ASSIGNED TASK ▸ Only lines that contain the word "proposition" belong in the answer; copy them from the records below.
______________________________
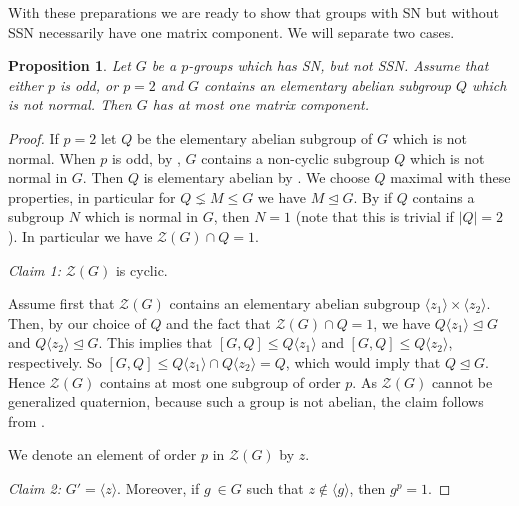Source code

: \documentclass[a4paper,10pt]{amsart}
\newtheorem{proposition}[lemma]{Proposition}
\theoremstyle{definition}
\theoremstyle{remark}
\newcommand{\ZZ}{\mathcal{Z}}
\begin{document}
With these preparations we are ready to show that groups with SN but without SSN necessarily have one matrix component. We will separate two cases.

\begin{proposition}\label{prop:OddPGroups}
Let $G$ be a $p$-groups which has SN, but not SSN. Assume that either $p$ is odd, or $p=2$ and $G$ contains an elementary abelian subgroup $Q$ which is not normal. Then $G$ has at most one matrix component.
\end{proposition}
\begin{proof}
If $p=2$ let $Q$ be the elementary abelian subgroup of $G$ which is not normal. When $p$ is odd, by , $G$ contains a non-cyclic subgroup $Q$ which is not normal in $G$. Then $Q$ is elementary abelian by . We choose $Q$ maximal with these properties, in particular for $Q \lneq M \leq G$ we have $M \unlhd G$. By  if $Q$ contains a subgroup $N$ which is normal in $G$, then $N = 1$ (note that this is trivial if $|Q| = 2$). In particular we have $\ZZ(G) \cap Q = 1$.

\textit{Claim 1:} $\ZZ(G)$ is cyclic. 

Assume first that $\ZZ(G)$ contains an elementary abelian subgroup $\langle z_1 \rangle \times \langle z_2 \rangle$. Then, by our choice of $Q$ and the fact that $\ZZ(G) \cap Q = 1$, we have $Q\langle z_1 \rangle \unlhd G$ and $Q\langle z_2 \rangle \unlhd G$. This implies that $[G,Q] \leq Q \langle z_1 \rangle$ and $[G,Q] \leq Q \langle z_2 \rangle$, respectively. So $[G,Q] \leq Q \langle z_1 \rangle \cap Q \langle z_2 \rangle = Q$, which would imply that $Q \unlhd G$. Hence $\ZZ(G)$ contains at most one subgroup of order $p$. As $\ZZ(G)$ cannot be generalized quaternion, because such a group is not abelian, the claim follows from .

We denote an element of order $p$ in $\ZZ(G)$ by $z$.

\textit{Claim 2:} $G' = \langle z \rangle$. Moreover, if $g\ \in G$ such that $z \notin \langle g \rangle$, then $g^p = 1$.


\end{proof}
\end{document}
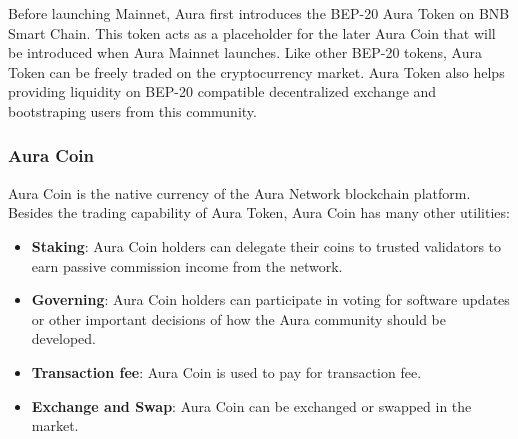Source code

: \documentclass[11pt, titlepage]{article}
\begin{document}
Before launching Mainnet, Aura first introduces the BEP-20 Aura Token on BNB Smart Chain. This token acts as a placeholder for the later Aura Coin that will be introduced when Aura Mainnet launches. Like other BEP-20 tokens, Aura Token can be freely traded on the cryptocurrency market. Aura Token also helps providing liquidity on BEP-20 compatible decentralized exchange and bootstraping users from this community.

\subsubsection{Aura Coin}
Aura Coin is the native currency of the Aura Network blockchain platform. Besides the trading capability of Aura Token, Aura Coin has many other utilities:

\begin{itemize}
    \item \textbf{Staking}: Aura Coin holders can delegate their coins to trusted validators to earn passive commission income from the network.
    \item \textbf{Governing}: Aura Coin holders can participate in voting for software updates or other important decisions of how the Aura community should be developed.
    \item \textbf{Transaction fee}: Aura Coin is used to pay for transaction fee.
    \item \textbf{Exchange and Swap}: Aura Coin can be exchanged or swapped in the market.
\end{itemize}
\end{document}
______________________________
FINISHED TASK ▸
\newtheorem{proposition}[lemma]{Proposition}
\begin{proposition}\label{prop:OddPGroups}
\end{proposition}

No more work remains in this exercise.